Michael Calienes, creative director + copywriter
Self-induced water boarding.
Cuban music in the background.
Kelley Rugg, producer, director, writer + videographer
@ Rowboat Productions
Creativity is not about making or forcing but about allowing and trusting, and so what I do when I feel any type of block is understand that I am causing it by trying too hard… so then I let go, get out of the way, and absolutely keep going.
Trebor Healey, poet + novelist
I think it’s best to shift your surroundings, take a trip, small or big, spend time in nature…go to museums, dance performances, concerts…other creative ventures will inspire your own, will put you in the creative reality. If all else fails, revisit your favorite writers’ or artists’ work like a bee dropping in on the hive of honey and you will once again know how to get to the flowers you seek.
Doug Eymer, creative director + designer
@ EYMER Design Laboratories + Think Tank
Procrastination is such a negative term. I prefer to think of it as getting all of your ducks in a row.

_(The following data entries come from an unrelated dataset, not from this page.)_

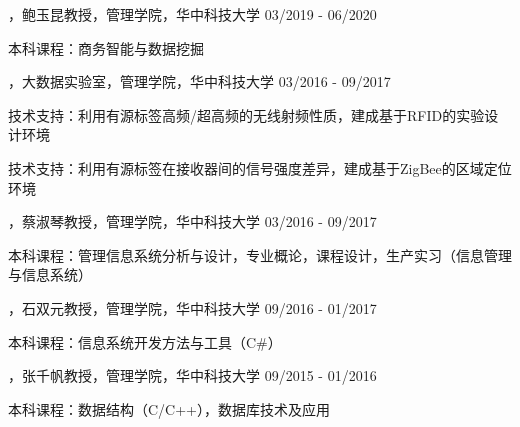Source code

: 
\begin{cventries}

\cvexperience
{，鲍玉昆教授，管理学院，华中科技大学}
{03/2019 - 06/2020}
{
    \begin{cvitems}
    \item {本科课程：商务智能与数据挖掘}
    \end{cvitems}
}

\cvexperience
{，大数据实验室，管理学院，华中科技大学}
{03/2016 - 09/2017}
{
    \begin{cvitems}
    \item {技术支持：利用有源标签高频/超高频的无线射频性质，建成基于RFID的实验设计环境}
    \item {技术支持：利用有源标签在接收器间的信号强度差异，建成基于ZigBee的区域定位环境}
    \end{cvitems}
}

\cvexperience
{，蔡淑琴教授，管理学院，华中科技大学}
{03/2016 - 09/2017}
{
    \begin{cvitems}
    \item {本科课程：管理信息系统分析与设计，专业概论，课程设计，生产实习（信息管理与信息系统）}
    \end{cvitems}
}

\cvexperience
{，石双元教授，管理学院，华中科技大学}
{09/2016 - 01/2017}
{
    \begin{cvitems}
    \item {本科课程：信息系统开发方法与工具（C\#）}
    \end{cvitems}
}

\cvexperience
{，张千帆教授，管理学院，华中科技大学}
{09/2015 - 01/2016}
{
    \begin{cvitems}
    \item {本科课程：数据结构（C/C++），数据库技术及应用}
    \end{cvitems}
}


\end{cventries}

Here’s the real dear, you awake from hibernation in a cranky mood. Your immediate reaction to EVERYTHing is: “I’m right, the LOSERS that have been grinding their teeth all winter are WRONG!”
So, because you have been asleep and avoiding the family check book, you stand at the very end of the protective barriers and say, “So What! I have been dead for the last couple of months, what is the difference in a few eternal centuries more?”
Doug Williams, writer + director
@Writeous Outrage and FUSE5
Here’s one from the director I worked with in NY during my playwriting days. She said the best way to beat block was to find famous quotes on the subjects (or themes) you’re writing about, and then make them your own.
The quotes serve as idea factories that 1) give you another perspective; 2) take you in a direction you’d likely have never found yourself; and 3) reinvigorate the internal creative process by making you think about something familiar in a completely different way. I’ve been doing that for years – in screenplays, novels, speeches, PR/marketing, online writing, et al – and it’s never failed me once.
David Game, academic publisher (+ nice husband)
Terence Rattigan, British playwright, was advised to join the RAF [Royal Air Force] to cure writer’s block.
When in doubt or stuck, I doodle. Doodling to me is active so it literally gets me going. It’s my physical technique to kick start a mental stream of consciousness. Since my doodles are not even worthy of being called a sketch, they are uninhibited and uncensored. Also, I use scraps of paper, napkins, recycled printed sheets, anything that has no feeling of preciousness whatsoever, not even post-its or sketchbooks. (Think about how many artists who like to flaunt and show off their “sketchbooks.”) Start here, there, or anywhere – JUST DOODLE IT. As Bucky Fuller once said, “How often I found where I should be going only by setting out for somewhere else.”